# PROBLEM TO SOLVE
Provide only the number of lines in the listing that contain the word "mathbf".

___ RECORDS FOR PROCESSING ___

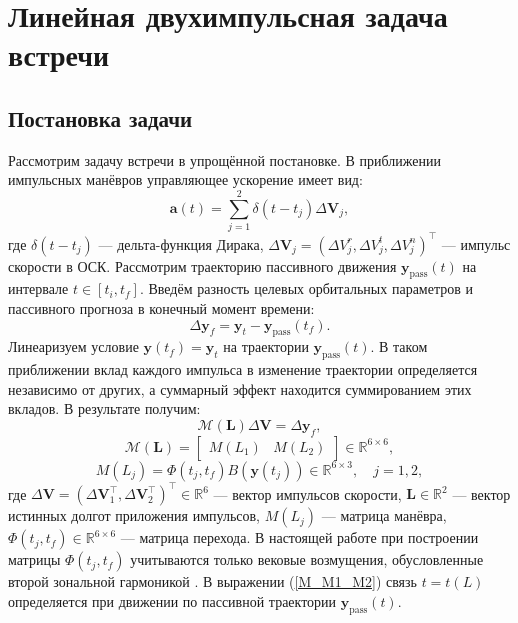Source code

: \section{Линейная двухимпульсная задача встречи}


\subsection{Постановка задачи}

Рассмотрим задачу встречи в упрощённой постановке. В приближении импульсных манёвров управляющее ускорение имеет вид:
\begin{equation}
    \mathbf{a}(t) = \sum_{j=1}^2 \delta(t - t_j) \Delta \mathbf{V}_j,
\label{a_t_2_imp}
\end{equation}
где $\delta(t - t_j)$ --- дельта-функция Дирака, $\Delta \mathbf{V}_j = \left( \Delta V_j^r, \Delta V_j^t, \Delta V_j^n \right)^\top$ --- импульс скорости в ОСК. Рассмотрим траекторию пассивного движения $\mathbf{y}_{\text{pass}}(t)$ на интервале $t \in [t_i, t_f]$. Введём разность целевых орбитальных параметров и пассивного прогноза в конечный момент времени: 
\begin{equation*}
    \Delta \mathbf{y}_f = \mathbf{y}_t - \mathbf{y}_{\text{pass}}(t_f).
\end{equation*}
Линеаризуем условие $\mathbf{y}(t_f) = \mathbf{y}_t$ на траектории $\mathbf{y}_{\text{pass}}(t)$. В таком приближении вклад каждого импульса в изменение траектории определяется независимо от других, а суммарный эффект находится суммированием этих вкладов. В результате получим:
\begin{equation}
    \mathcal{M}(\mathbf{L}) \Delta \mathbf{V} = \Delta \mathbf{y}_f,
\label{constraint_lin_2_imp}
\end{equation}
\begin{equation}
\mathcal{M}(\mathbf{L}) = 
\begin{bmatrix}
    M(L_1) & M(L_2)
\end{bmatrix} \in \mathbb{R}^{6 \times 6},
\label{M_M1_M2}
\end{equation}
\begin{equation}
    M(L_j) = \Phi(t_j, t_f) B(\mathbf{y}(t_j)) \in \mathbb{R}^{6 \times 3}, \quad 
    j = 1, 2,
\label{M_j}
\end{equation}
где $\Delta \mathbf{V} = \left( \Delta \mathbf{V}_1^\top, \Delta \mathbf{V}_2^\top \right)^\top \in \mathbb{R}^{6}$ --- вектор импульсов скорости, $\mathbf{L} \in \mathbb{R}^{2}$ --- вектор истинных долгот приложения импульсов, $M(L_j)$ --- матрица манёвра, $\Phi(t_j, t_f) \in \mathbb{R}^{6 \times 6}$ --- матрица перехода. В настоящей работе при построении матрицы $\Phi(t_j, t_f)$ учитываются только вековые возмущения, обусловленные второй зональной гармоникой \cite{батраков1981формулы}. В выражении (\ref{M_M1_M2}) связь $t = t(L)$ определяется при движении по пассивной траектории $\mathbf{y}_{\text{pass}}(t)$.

___

# RESULT OF THE TASK
8